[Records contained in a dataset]
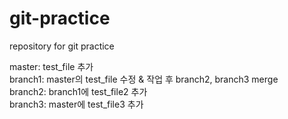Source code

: # git-practice
repository for git practice

master: test_file 추가  
branch1: master의 test_file 수정 & 작업 후 branch2, branch3 merge  
branch2: branch1에 test_file2 추가  
branch3: master에 test_file3 추가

* [What needs to be done]
A verbatim transcription of the records, pictures excluded, is the required output.

* [Expected answer]
Source code

: # git-practice
repository for git practice

master: test_file 추가  
branch1: master의 test_file 수정 & 작업 후 branch2, branch3 merge  
branch2: branch1에 test_file2 추가  
branch3: master에 test_file3 추가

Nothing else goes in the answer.